**Task item**
Scan the entries and copy each line where the word "Henderson" is present.
Content starts
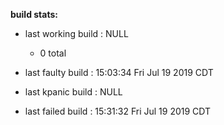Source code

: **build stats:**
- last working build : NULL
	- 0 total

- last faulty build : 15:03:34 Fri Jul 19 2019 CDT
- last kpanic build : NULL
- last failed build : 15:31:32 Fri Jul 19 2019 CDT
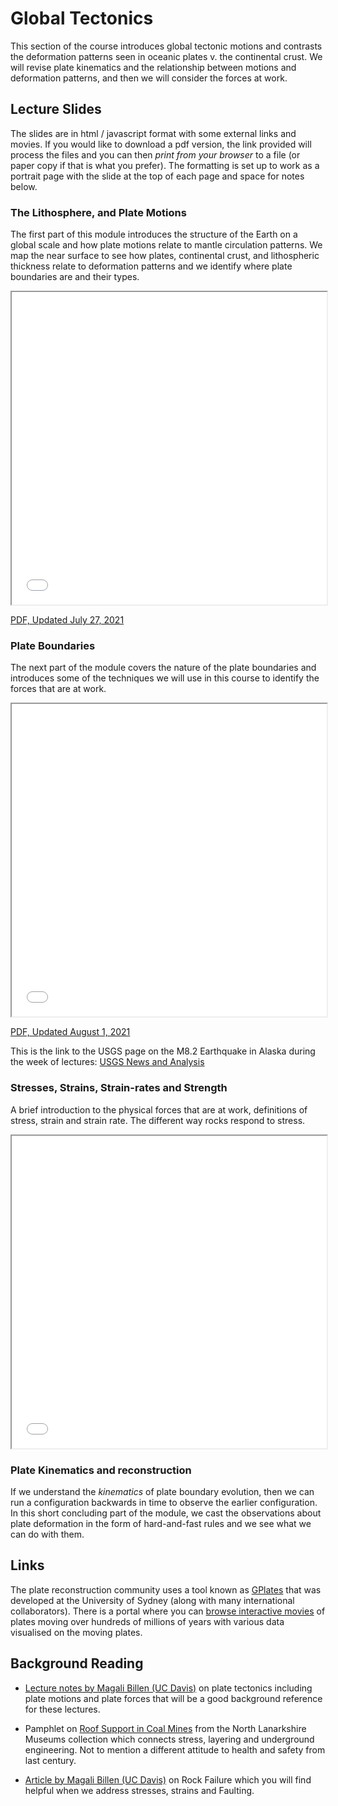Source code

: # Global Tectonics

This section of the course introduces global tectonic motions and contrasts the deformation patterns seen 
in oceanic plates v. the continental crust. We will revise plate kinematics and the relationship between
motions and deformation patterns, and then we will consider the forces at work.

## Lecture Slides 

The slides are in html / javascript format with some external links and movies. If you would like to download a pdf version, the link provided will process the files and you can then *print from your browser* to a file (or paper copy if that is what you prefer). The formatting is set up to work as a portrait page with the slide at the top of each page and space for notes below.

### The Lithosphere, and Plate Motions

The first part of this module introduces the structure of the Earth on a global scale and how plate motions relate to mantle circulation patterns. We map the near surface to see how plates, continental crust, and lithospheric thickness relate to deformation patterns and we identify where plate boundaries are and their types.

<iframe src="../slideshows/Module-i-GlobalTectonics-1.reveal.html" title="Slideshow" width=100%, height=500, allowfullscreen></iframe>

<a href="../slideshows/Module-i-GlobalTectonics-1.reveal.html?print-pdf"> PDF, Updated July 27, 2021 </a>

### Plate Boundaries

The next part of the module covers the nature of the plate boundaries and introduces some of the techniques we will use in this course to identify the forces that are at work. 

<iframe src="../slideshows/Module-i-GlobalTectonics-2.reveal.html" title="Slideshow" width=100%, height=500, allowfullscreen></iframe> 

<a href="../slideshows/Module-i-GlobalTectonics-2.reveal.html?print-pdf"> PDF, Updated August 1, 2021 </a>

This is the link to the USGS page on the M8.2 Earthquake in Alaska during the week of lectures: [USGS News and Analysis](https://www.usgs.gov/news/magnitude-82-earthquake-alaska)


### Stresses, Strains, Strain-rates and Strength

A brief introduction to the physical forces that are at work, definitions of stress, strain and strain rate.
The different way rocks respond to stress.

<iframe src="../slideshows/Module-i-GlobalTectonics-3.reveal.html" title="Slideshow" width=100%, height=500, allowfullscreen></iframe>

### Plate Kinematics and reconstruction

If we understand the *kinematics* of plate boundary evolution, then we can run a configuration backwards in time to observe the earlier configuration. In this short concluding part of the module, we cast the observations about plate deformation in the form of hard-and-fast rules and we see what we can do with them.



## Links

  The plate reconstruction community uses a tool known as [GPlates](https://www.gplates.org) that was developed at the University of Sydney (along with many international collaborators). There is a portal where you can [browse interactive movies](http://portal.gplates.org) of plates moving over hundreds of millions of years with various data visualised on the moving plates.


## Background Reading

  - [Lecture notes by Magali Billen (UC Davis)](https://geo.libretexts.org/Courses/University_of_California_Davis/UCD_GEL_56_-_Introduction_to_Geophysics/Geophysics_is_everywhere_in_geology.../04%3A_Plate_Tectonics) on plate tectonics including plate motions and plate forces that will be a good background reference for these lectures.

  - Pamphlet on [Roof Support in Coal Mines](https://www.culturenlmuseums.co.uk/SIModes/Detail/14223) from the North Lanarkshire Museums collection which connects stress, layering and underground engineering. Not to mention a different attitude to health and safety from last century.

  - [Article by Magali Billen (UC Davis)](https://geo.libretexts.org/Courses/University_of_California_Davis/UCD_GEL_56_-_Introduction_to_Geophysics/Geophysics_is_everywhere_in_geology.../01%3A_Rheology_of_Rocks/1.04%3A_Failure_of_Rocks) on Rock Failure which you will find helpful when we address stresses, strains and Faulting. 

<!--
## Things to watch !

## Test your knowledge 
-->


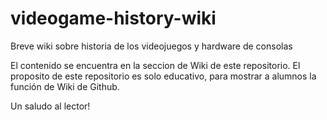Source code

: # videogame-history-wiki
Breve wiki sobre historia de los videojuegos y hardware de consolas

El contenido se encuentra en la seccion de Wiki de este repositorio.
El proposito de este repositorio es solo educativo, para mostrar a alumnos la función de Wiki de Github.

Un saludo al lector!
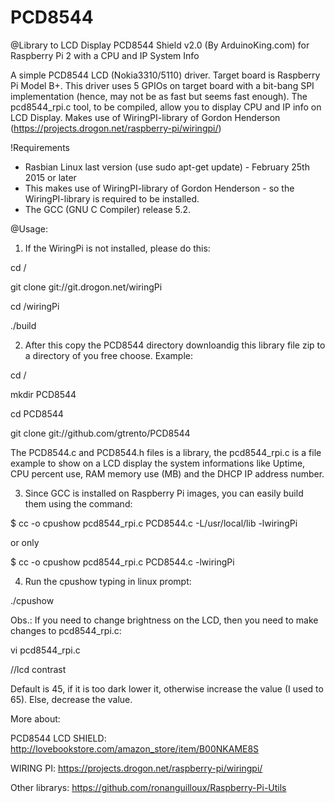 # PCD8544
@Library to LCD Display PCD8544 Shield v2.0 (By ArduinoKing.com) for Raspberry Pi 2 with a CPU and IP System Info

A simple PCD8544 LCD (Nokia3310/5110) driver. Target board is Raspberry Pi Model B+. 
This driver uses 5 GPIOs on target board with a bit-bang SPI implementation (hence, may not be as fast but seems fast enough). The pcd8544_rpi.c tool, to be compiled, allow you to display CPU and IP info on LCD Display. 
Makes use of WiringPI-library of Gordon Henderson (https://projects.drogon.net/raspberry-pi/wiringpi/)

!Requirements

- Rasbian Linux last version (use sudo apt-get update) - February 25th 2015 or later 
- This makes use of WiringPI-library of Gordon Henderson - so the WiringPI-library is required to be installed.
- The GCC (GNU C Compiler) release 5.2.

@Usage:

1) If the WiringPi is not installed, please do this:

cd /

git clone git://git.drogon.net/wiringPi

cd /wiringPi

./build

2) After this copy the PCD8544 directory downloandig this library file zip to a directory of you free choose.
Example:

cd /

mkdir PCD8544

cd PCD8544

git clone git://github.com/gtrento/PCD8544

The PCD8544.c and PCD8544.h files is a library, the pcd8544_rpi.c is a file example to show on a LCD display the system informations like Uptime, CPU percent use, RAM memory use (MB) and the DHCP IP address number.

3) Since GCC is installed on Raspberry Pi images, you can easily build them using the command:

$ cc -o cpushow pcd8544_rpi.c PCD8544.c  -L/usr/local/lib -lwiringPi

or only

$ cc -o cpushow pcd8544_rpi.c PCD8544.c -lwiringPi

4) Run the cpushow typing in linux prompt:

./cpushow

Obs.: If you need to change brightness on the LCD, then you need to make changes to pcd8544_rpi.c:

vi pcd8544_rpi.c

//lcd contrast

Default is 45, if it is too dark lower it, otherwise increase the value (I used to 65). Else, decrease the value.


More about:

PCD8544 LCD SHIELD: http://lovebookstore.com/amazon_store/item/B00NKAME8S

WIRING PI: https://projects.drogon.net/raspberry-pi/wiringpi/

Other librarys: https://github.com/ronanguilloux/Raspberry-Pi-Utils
Content ends
**Solution for this problem**
Makes use of WiringPI-library of Gordon Henderson (https://projects.drogon.net/raspberry-pi/wiringpi/)
- This makes use of WiringPI-library of Gordon Henderson - so the WiringPI-library is required to be installed.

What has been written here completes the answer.